[Stored data entries]
•••

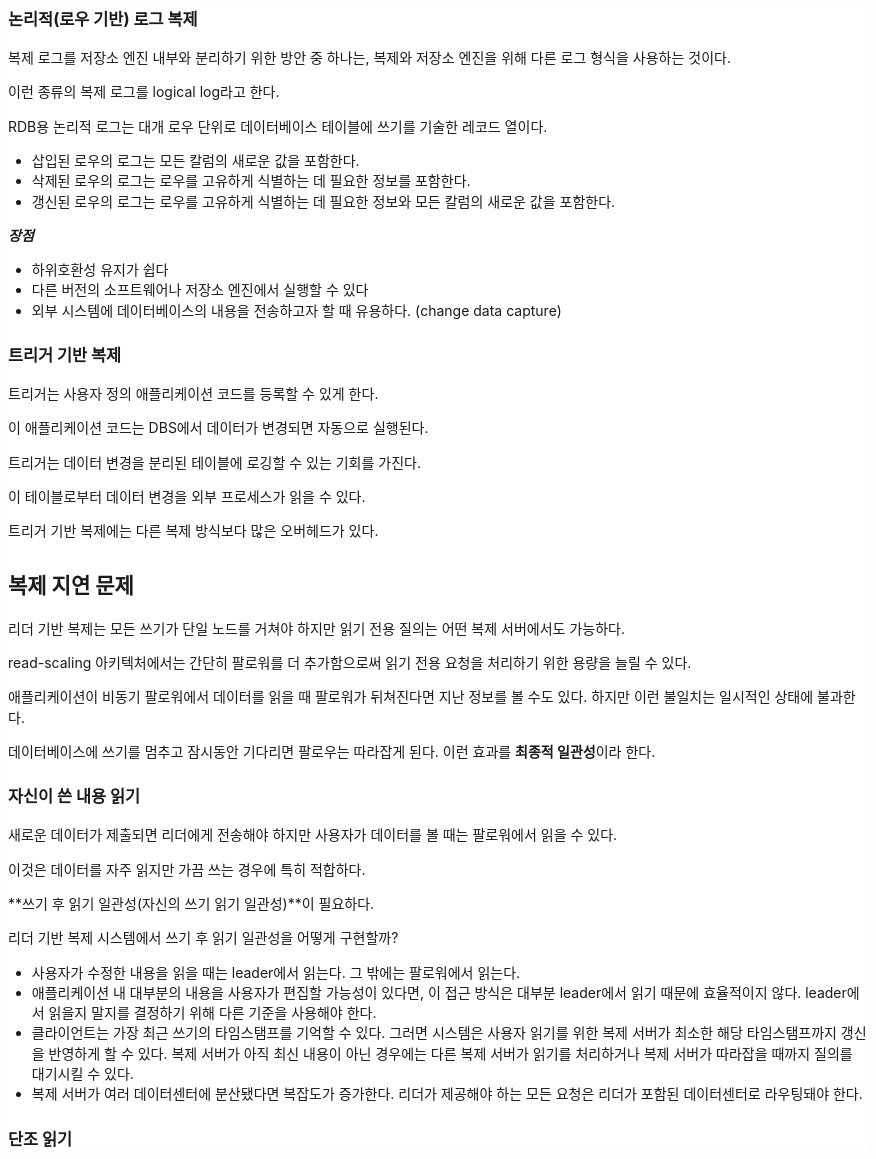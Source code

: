 ### 논리적(로우 기반) 로그 복제

복제 로그를 저장소 엔진 내부와 분리하기 위한 방안 중 하나는, 복제와 저장소 엔진을 위해 다른 로그 형식을 사용하는 것이다.

이런 종류의 복제 로그를 logical log라고 한다.

RDB용 논리적 로그는 대개 로우 단위로 데이터베이스 테이블에 쓰기를 기술한 레코드 열이다.

- 삽입된 로우의 로그는 모든 칼럼의 새로운 값을 포함한다.
- 삭제된 로우의 로그는 로우를 고유하게 식별하는 데 필요한 정보를 포함한다. 
- 갱신된 로우의 로그는 로우를 고유하게 식별하는 데 필요한 정보와 모든 칼럼의 새로운 값을 포함한다.

***장점***

- 하위호환성 유지가 쉽다
- 다른 버전의 소프트웨어나 저장소 엔진에서 실행할 수 있다
- 외부 시스템에 데이터베이스의 내용을 전송하고자 할 때 유용하다. (change data capture)

### 트리거 기반 복제

트리거는 사용자 정의 애플리케이션 코드를 등록할 수 있게 한다.

이 애플리케이션 코드는 DBS에서 데이터가 변경되면 자동으로 실행된다.

트리거는 데이터 변경을 분리된 테이블에 로깅할 수 있는 기회를 가진다.

이 테이블로부터 데이터 변경을 외부 프로세스가 읽을 수 있다.

트리거 기반 복제에는 다른 복제 방식보다 많은 오버헤드가 있다.

## 복제 지연 문제

리더 기반 복제는 모든 쓰기가 단일 노드를 거쳐야 하지만 읽기 전용 질의는 어떤 복제 서버에서도 가능하다.

read-scaling 아키텍처에서는 간단히 팔로워를 더 추가함으로써 읽기 전용 요청을 처리하기 위한 용량을 늘릴 수 있다.

애플리케이션이 비동기 팔로워에서 데이터를 읽을 때 팔로워가 뒤쳐진다면 지난 정보를 볼 수도 있다. 하지만 이런 불일치는 일시적인 상태에 불과한다.

데이터베이스에 쓰기를 멈추고 잠시동안 기다리면 팔로우는 따라잡게 된다. 이런 효과를 **최종적 일관성**이라 한다.

### 자신이 쓴 내용 읽기

새로운 데이터가 제출되면 리더에게 전송해야 하지만 사용자가 데이터를 볼 때는 팔로워에서 읽을 수 있다.

이것은 데이터를 자주 읽지만 가끔 쓰는 경우에 특히 적합하다.

**쓰기 후 읽기 일관성(자신의 쓰기 읽기 일관성)**이 필요하다.

리더 기반 복제 시스템에서 쓰기 후 읽기 일관성을 어떻게 구현할까?

- 사용자가 수정한 내용을 읽을 때는 leader에서 읽는다. 그 밖에는 팔로워에서 읽는다.
- 애플리케이션 내 대부분의 내용을 사용자가 편집할 가능성이 있다면, 이 접근 방식은 대부분 leader에서 읽기 때문에 효율적이지 않다. leader에서 읽을지 말지를 결정하기 위해 다른 기준을 사용해야 한다.
- 클라이언트는 가장 최근 쓰기의 타임스탬프를 기억할 수 있다. 그러면 시스템은 사용자 읽기를 위한 복제 서버가 최소한 해당 타임스탬프까지 갱신을 반영하게 할 수 있다. 복제 서버가 아직 최신 내용이 아닌 경우에는 다른 복제 서버가 읽기를 처리하거나 복제 서버가 따라잡을 때까지 질의를 대기시킬 수 있다.
- 복제 서버가 여러 데이터센터에 분산됐다면 복잡도가 증가한다. 리더가 제공해야 하는 모든 요청은 리더가 포함된 데이터센터로 라우팅돼야 한다.

### 단조 읽기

•••

Write the records out again verbatim and omit the pictures they contain.

Written solution:
Source code

: ### 논리적(로우 기반) 로그 복제

복제 로그를 저장소 엔진 내부와 분리하기 위한 방안 중 하나는, 복제와 저장소 엔진을 위해 다른 로그 형식을 사용하는 것이다.

이런 종류의 복제 로그를 logical log라고 한다.

RDB용 논리적 로그는 대개 로우 단위로 데이터베이스 테이블에 쓰기를 기술한 레코드 열이다.

- 삽입된 로우의 로그는 모든 칼럼의 새로운 값을 포함한다.
- 삭제된 로우의 로그는 로우를 고유하게 식별하는 데 필요한 정보를 포함한다. 
- 갱신된 로우의 로그는 로우를 고유하게 식별하는 데 필요한 정보와 모든 칼럼의 새로운 값을 포함한다.

***장점***

- 하위호환성 유지가 쉽다
- 다른 버전의 소프트웨어나 저장소 엔진에서 실행할 수 있다
- 외부 시스템에 데이터베이스의 내용을 전송하고자 할 때 유용하다. (change data capture)

### 트리거 기반 복제

트리거는 사용자 정의 애플리케이션 코드를 등록할 수 있게 한다.

이 애플리케이션 코드는 DBS에서 데이터가 변경되면 자동으로 실행된다.

트리거는 데이터 변경을 분리된 테이블에 로깅할 수 있는 기회를 가진다.

이 테이블로부터 데이터 변경을 외부 프로세스가 읽을 수 있다.

트리거 기반 복제에는 다른 복제 방식보다 많은 오버헤드가 있다.

## 복제 지연 문제

리더 기반 복제는 모든 쓰기가 단일 노드를 거쳐야 하지만 읽기 전용 질의는 어떤 복제 서버에서도 가능하다.

read-scaling 아키텍처에서는 간단히 팔로워를 더 추가함으로써 읽기 전용 요청을 처리하기 위한 용량을 늘릴 수 있다.

애플리케이션이 비동기 팔로워에서 데이터를 읽을 때 팔로워가 뒤쳐진다면 지난 정보를 볼 수도 있다. 하지만 이런 불일치는 일시적인 상태에 불과한다.

데이터베이스에 쓰기를 멈추고 잠시동안 기다리면 팔로우는 따라잡게 된다. 이런 효과를 **최종적 일관성**이라 한다.

### 자신이 쓴 내용 읽기

새로운 데이터가 제출되면 리더에게 전송해야 하지만 사용자가 데이터를 볼 때는 팔로워에서 읽을 수 있다.

이것은 데이터를 자주 읽지만 가끔 쓰는 경우에 특히 적합하다.

**쓰기 후 읽기 일관성(자신의 쓰기 읽기 일관성)**이 필요하다.

리더 기반 복제 시스템에서 쓰기 후 읽기 일관성을 어떻게 구현할까?

- 사용자가 수정한 내용을 읽을 때는 leader에서 읽는다. 그 밖에는 팔로워에서 읽는다.
- 애플리케이션 내 대부분의 내용을 사용자가 편집할 가능성이 있다면, 이 접근 방식은 대부분 leader에서 읽기 때문에 효율적이지 않다. leader에서 읽을지 말지를 결정하기 위해 다른 기준을 사용해야 한다.
- 클라이언트는 가장 최근 쓰기의 타임스탬프를 기억할 수 있다. 그러면 시스템은 사용자 읽기를 위한 복제 서버가 최소한 해당 타임스탬프까지 갱신을 반영하게 할 수 있다. 복제 서버가 아직 최신 내용이 아닌 경우에는 다른 복제 서버가 읽기를 처리하거나 복제 서버가 따라잡을 때까지 질의를 대기시킬 수 있다.
- 복제 서버가 여러 데이터센터에 분산됐다면 복잡도가 증가한다. 리더가 제공해야 하는 모든 요청은 리더가 포함된 데이터센터로 라우팅돼야 한다.

### 단조 읽기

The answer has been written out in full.